L’état d’urgence sanitaire qui s’impose aujourd’hui remet en cause l’exercice des missions liées à la protection des victimes de violences au sein du couple, tel qu’il est normalement assuré. Celui-ci est devenu plus complexe, en l’absence de proximité physique entre les personnes, et plus difficilement assuré, en raison de la nécessaire réorganisation du travail de chacun des acteurs du secteur judiciaire ou associatif, en première ligne de celui-ci.

Depuis le début du confinement, tous ces professionnels font évoluer leurs pratiques. Des dispositifs exceptionnels sont mis en œuvre, avec comme mot d’ordre celui de la protection des victimes de violences intrafamiliales, lesquelles, aujourd’hui enfermées au sein de leur foyer se trouvent particulièrement exposées au risque de violence.
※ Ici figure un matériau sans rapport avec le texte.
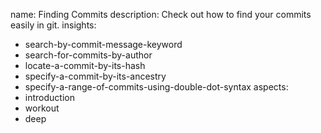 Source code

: name: Finding Commits
description: Check out how to find your commits easily in git.
insights:
  - search-by-commit-message-keyword
  - search-for-commits-by-author
  - locate-a-commit-by-its-hash
  - specify-a-commit-by-its-ancestry
  - specify-a-range-of-commits-using-double-dot-syntax
aspects:
  - introduction
  - workout
  - deep
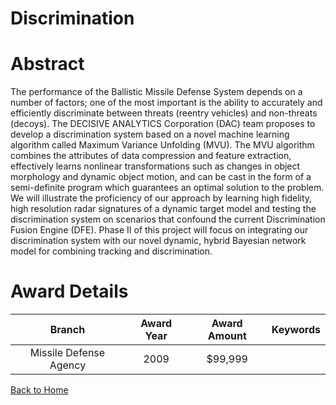 
Discrimination
==============

# Abstract


The performance of the Ballistic Missile Defense System depends on a number of factors; one of the most important is the ability to accurately and efficiently discriminate between threats (reentry vehicles) and non-threats (decoys).  The DECISIVE ANALYTICS Corporation (DAC) team proposes to develop a discrimination system based on a novel machine learning algorithm called Maximum Variance Unfolding (MVU).  The MVU algorithm combines the attributes of data compression and feature extraction, effectively learns nonlinear transformations such as changes in object morphology and dynamic object motion, and can be cast in the form of a semi-definite program which guarantees an optimal solution to the problem.  We will illustrate the proficiency of our approach by learning high fidelity, high resolution radar signatures of a dynamic target model and testing the discrimination system on scenarios that confound the current Discrimination Fusion Engine (DFE).  Phase II of this project will focus on integrating our discrimination system with our novel dynamic, hybrid Bayesian network model for combining tracking and discrimination.  

# Award Details

|Branch|Award Year|Award Amount|Keywords|
| :---: | :---: | :---: | :---: |
|Missile Defense Agency|2009|$99,999||
  
  


[Back to Home](https://github.com/chrischow/dod_sbir_awards/Reports/CC/#1133) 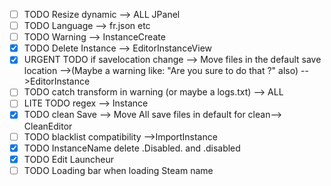 - [ ] TODO Resize dynamic --> ALL JPanel
- [ ] TODO Language --> fr.json etc
- [ ] TODO Warning --> InstanceCreate
- [X] TODO Delete Instance --> EditorInstanceView
- [X] URGENT TODO if savelocation change --> Move files in the default save location -->(Maybe a warning like: "Are you sure to do that ?" also)
-->EditorInstance
- [ ] TODO catch transform in warning (or maybe a logs.txt) --> ALL
- [ ] LITE TODO regex --> Instance
- [X] TODO clean Save --> Move All save files in default for clean--> CleanEditor
- [ ] TODO blacklist compatibility -->ImportInstance
- [X] TODO InstanceName delete .Disabled. and .disabled
- [X] TODO Edit Launcheur
- [ ] TODO Loading bar when loading Steam name
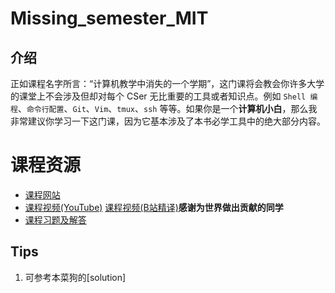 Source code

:# Missing_semester_MIT

## 介绍

正如课程名字所言：“计算机教学中消失的一个学期”，这门课将会教会你许多大学的课堂上不会涉及但却对每个 CSer 无比重要的工具或者知识点。例如 `Shell 编程`、`命令行配置`、`Git`、`Vim`、`tmux`、`ssh` 等等。如果你是一个**计算机小白**，那么我非常建议你学习一下这门课，因为它基本涉及了本书必学工具中的绝大部分内容。

# 课程资源

- [课程网站](https://missing.csail.mit.edu/2020/)
- [课程视频(YouTube)](https://www.youtube.com/playlist?list=PLyzOVJj3bHQuloKGG59rS43e29ro7I57J)
  [课程视频(B站精译)](https://space.bilibili.com/518734451?spm_id_from=333.337.search-card.all.click)**感谢为世界做出贡献的同学**
- [课程习题及解答](https://missing-semester-cn.github.io/)

## Tips

1. 可参考本菜狗的[solution] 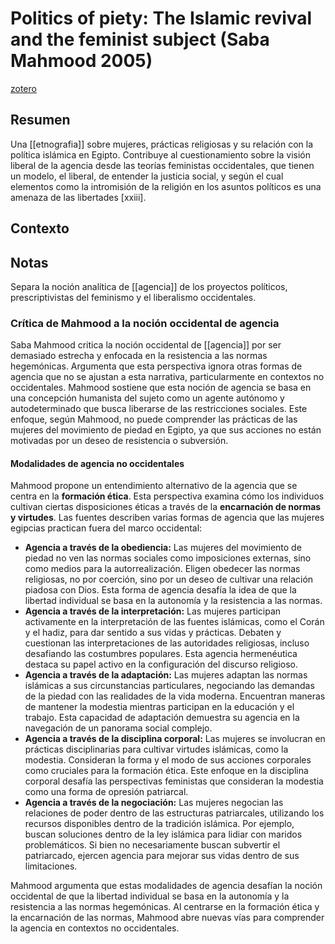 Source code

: # Politics of piety: The Islamic revival and the feminist subject (Saba Mahmood 2005)
[zotero](zotero://select/items/@mahmood2005)

## Resumen

Una [[etnografia]] sobre mujeres, prácticas religiosas y su relación con la política islámica en Egipto. Contribuye al cuestionamiento sobre la visión liberal de la agencia desde las teorías feministas occidentales, que tienen un modelo, el liberal, de entender la justicia social, y según el cual elementos como la intromisión de la religión en los asuntos políticos es una amenaza de las libertades [xxiii].

## Contexto

## Notas
<!--El libro se estructura en-->

<!--Estructura conceptual:-->
 Separa la noción analítica de [[agencia]] de los proyectos políticos, prescriptivistas del feminismo y el liberalismo occidentales.
 
<!--Argumentos generales:-->

### Crítica de Mahmood a la noción occidental de agencia

Saba Mahmood critica la noción occidental de [[agencia]] por ser demasiado estrecha y enfocada en la resistencia a las normas hegemónicas. Argumenta que esta perspectiva ignora otras formas de agencia que no se ajustan a esta narrativa, particularmente en contextos no occidentales. Mahmood sostiene que esta noción de agencia se basa en una concepción humanista del sujeto como un agente autónomo y autodeterminado que busca liberarse de las restricciones sociales. Este enfoque, según Mahmood, no puede comprender las prácticas de las mujeres del movimiento de piedad en Egipto, ya que sus acciones no están motivadas por un deseo de resistencia o subversión.

#### Modalidades de agencia no occidentales

Mahmood propone un entendimiento alternativo de la agencia que se centra en la **formación ética**. Esta perspectiva examina cómo los individuos cultivan ciertas disposiciones éticas a través de la **encarnación de normas y virtudes**. Las fuentes describen varias formas de agencia que las mujeres egipcias practican fuera del marco occidental:

- **Agencia a través de la obediencia:** Las mujeres del movimiento de piedad no ven las normas sociales como imposiciones externas, sino como medios para la autorrealización. Eligen obedecer las normas religiosas, no por coerción, sino por un deseo de cultivar una relación piadosa con Dios. Esta forma de agencia desafía la idea de que la libertad individual se basa en la autonomía y la resistencia a las normas.
- **Agencia a través de la interpretación:** Las mujeres participan activamente en la interpretación de las fuentes islámicas, como el Corán y el hadiz, para dar sentido a sus vidas y prácticas. Debaten y cuestionan las interpretaciones de las autoridades religiosas, incluso desafiando las costumbres populares. Esta agencia hermenéutica destaca su papel activo en la configuración del discurso religioso.
- **Agencia a través de la adaptación:** Las mujeres adaptan las normas islámicas a sus circunstancias particulares, negociando las demandas de la piedad con las realidades de la vida moderna. Encuentran maneras de mantener la modestia mientras participan en la educación y el trabajo. Esta capacidad de adaptación demuestra su agencia en la navegación de un panorama social complejo.
- **Agencia a través de la disciplina corporal:** Las mujeres se involucran en prácticas disciplinarias para cultivar virtudes islámicas, como la modestia. Consideran la forma y el modo de sus acciones corporales como cruciales para la formación ética. Este enfoque en la disciplina corporal desafía las perspectivas feministas que consideran la modestia como una forma de opresión patriarcal.
- **Agencia a través de la negociación:** Las mujeres negocian las relaciones de poder dentro de las estructuras patriarcales, utilizando los recursos disponibles dentro de la tradición islámica. Por ejemplo, buscan soluciones dentro de la ley islámica para lidiar con maridos problemáticos. Si bien no necesariamente buscan subvertir el patriarcado, ejercen agencia para mejorar sus vidas dentro de sus limitaciones.

Mahmood argumenta que estas modalidades de agencia desafían la noción occidental de que la libertad individual se basa en la autonomía y la resistencia a las normas hegemónicas. Al centrarse en la formación ética y la encarnación de las normas, Mahmood abre nuevas vías para comprender la agencia en contextos no occidentales.
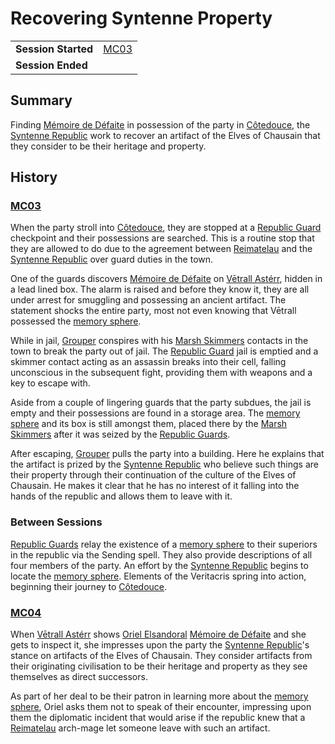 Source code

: # Recovering Syntenne Property

|||
| --- | --- |
| **Session Started** | [MC03](../sessions/MC03.md) | storyline.2
| **Session Ended** | |

## Summary

Finding [Mémoire de Défaite](../items/echneshment/memory-spheres/memoire-de-defaite.md) in possession of the party in [Côtedouce](../places/towns/cotedouce.md), the [Syntenne Republic](../civilisations/syntenne-republic/syntenne-republic.md) work to recover an artifact of the Elves of Chausain that they consider to be their heritage and property.

## History

### [MC03](../sessions/MC03.md)

When the party stroll into [Côtedouce](../places/towns/cotedouce.md), they are stopped at a [Republic Guard](../organisations/guards/republic-guard.md) checkpoint and their possessions are searched. This is a routine stop that they are allowed to do due to the agreement between [Reimatelau](../civilisations/nilsavnic-alliance/states/reimatelau.md) and the [Syntenne Republic](../civilisations/syntenne-republic/syntenne-republic.md) over guard duties in the town.

One of the guards discovers [Mémoire de Défaite](../items/echneshment/memory-spheres/memoire-de-defaite.md) on [Vētrall Astérr](../characters/vetrall-asterr.md), hidden in a lead lined box. The alarm is raised and before they know it, they are all under arrest for smuggling and possessing an ancient artifact. The statement shocks the entire party, most not even knowing that Vētrall possessed the [memory sphere](../items/echneshment/memory-spheres/memory-sphere.md).

While in jail, [Grouper](../characters/grouper.md) conspires with his [Marsh Skimmers](../organisations/criminals/marsh-skimmers.md) contacts in the town to break the party out of jail. The [Republic Guard](../organisations/guards/republic-guard.md) jail is emptied and a skimmer contact acting as an assassin breaks into their cell, falling unconscious in the subsequent fight, providing them with weapons and a key to escape with.

Aside from a couple of lingering guards that the party subdues, the jail is empty and their possessions are found in a storage area. The [memory sphere](../items/echneshment/memory-spheres/memory-sphere.md) and its box is still amongst them, placed there by the [Marsh Skimmers](../organisations/criminals/marsh-skimmers.md) after it was seized by the [Republic Guards](../organisations/guards/republic-guard.md).

After escaping, [Grouper](../characters/grouper.md) pulls the party into a building. Here he explains that the artifact is prized by the [Syntenne Republic](../civilisations/syntenne-republic/syntenne-republic.md) who believe such things are their property through their continuation of the culture of the Elves of Chausain. He makes it clear that he has no interest of it falling into the hands of the republic and allows them to leave with it.

### Between Sessions

[Republic Guards](../organisations/guards/republic-guard.md) relay the existence of a [memory sphere](../items/echneshment/memory-spheres/memory-sphere.md) to their superiors in the republic via the Sending spell. They also provide descriptions of all four members of the party. An effort by the [Syntenne Republic](../civilisations/syntenne-republic/syntenne-republic.md) begins to locate the [memory sphere](../items/echneshment/memory-spheres/memory-sphere.md). Elements of the Veritacris spring into action, beginning their journey to [Côtedouce](../places/towns/cotedouce.md).

### [MC04](../sessions/MC04.md)

When [Vētrall Astérr](../characters/vetrall-asterr.md) shows [Oriel Elsandoral](../characters/oriel-elsandoral.md) [Mémoire de Défaite](../items/echneshment/memory-spheres/memoire-de-defaite.md) and she gets to inspect it, she impresses upon the party the [Syntenne Republic](../civilisations/syntenne-republic/syntenne-republic.md)'s stance on artifacts of the Elves of Chausain. They consider artifacts from their originating civilisation to be their heritage and property as they see themselves as direct successors.

As part of her deal to be their patron in learning more about the [memory sphere](../items/echneshment/memory-spheres/memory-sphere.md), Oriel asks them not to speak of their encounter, impressing upon them the diplomatic incident that would arise if the republic knew that a [Reimatelau](../civilisations/nilsavnic-alliance/states/reimatelau.md) arch-mage let someone leave with such an artifact.
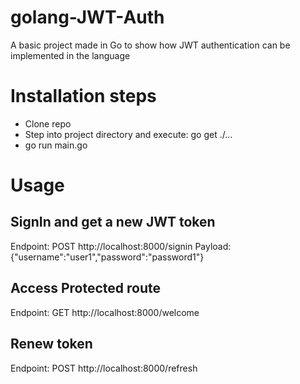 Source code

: # golang-JWT-Auth
A basic project made in Go to show how JWT authentication can be implemented in the language

# Installation steps
* Clone repo
* Step into project directory and execute: go get ./...
* go run main.go 

# Usage
## SignIn and get a new JWT token
Endpoint: POST http://localhost:8000/signin
Payload: {"username":"user1","password":"password1"}

## Access Protected route
Endpoint: GET http://localhost:8000/welcome

## Renew token
Endpoint: POST http://localhost:8000/refresh
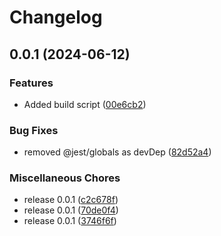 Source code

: # Changelog

## 0.0.1 (2024-06-12)


### Features

* Added build script ([00e6cb2](https://github.com/open-gcm/gcm-xml/commit/00e6cb215fd1f6d2cb5108cabea20c2c8b398694))


### Bug Fixes

* removed @jest/globals as devDep ([82d52a4](https://github.com/open-gcm/gcm-xml/commit/82d52a4422bf1229bb26e2e195ec6009fd57c68a))


### Miscellaneous Chores

* release 0.0.1 ([c2c678f](https://github.com/open-gcm/gcm-xml/commit/c2c678f1248d27152dfcdc04f1efaa692ce5f784))
* release 0.0.1 ([70de0f4](https://github.com/open-gcm/gcm-xml/commit/70de0f4ce2d50aa77108431f058526076d14ceb6))
* release 0.0.1 ([3746f6f](https://github.com/open-gcm/gcm-xml/commit/3746f6fa041e6cd8bd7863cd58e69a4840042296))
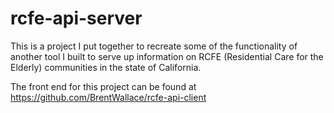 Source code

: # rcfe-api-server

This is a project I put together to recreate some of the functionality of another tool I built to serve up information on RCFE (Residential Care for the Elderly) communities in the state of California.

The front end for this project can be found at https://github.com/BrentWallace/rcfe-api-client
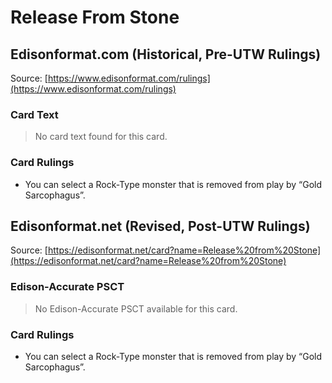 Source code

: # Release From Stone

## Edisonformat.com (Historical, Pre-UTW Rulings)

Source: [https://www.edisonformat.com/rulings](https://www.edisonformat.com/rulings)

### Card Text

> No card text found for this card.

### Card Rulings

*   You can select a Rock-Type monster that is removed from play by “Gold Sarcophagus”.

## Edisonformat.net (Revised, Post-UTW Rulings)

Source: [https://edisonformat.net/card?name=Release%20from%20Stone](https://edisonformat.net/card?name=Release%20from%20Stone)

### Edison-Accurate PSCT

> No Edison-Accurate PSCT available for this card.

### Card Rulings

*   You can select a Rock-Type monster that is removed from play by “Gold Sarcophagus”.
             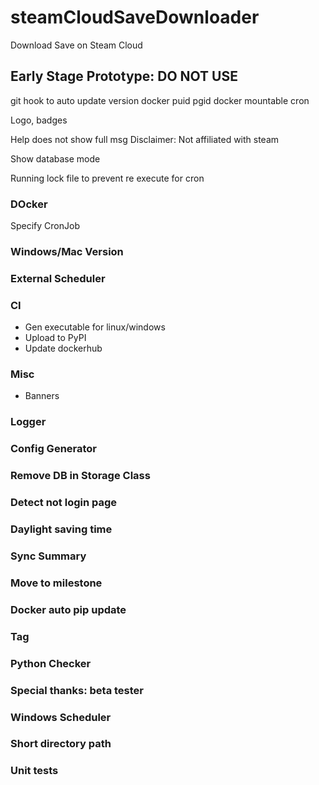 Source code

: # steamCloudSaveDownloader
Download Save on Steam Cloud

## Early Stage Prototype: DO NOT USE


git hook to auto update version
docker puid pgid
docker mountable cron

Logo, badges

Help does not show full msg
Disclaimer: Not affiliated with steam

Show database mode

Running lock file to prevent re execute for cron

### DOcker
Specify CronJob

### Windows/Mac Version

### External Scheduler

### CI
- Gen executable for linux/windows
- Upload to PyPI
- Update dockerhub

### Misc
- Banners

### Logger

### Config Generator

### Remove DB in Storage Class

### Detect not login page

### Daylight saving time

### Sync Summary

### Move to milestone

### Docker auto pip update

### Tag

### Python Checker

### Special thanks: beta tester

### Windows Scheduler

### Short directory path

### Unit tests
L’ensemble des acteurs judiciaires et associatifs ont construit, et construisent, au fil des jours, des réponses très concrètes aux questions induites par l’état de crise sanitaire.

La plate- forme d’éviction des conjoints violents

Mis en place depuis le 6 avril 2020, ce dispositif exceptionnel et temporaire a d’ores et déjà permis l’hébergement d’urgence de 41 personnes à l’encontre desquelles une mesure d’éviction était prononcée.

Financée par le secrétariat d’Etat à l’égalité femmes/hommes, cette plate-forme d’orientation consacrée à l’éviction du conjoint violent, gérée par le groupe SOS Solidarités, s’est montrée très réactive. Le temps de recherche moyen d’un hébergement n’a été que de quelques heures – le plus souvent entre deux et quatre.

Elle peut être saisie par mail eviction@groupe-sos.org , soit directement par le procureur de la République, soit par l’association ou le service pénitentiaire d’insertion et de probation (SPIP) en charge des enquêtes sociales rapides en cas de défèrement, soit par le juge aux affaires familiales, après prononcé d’une ordonnance de protection.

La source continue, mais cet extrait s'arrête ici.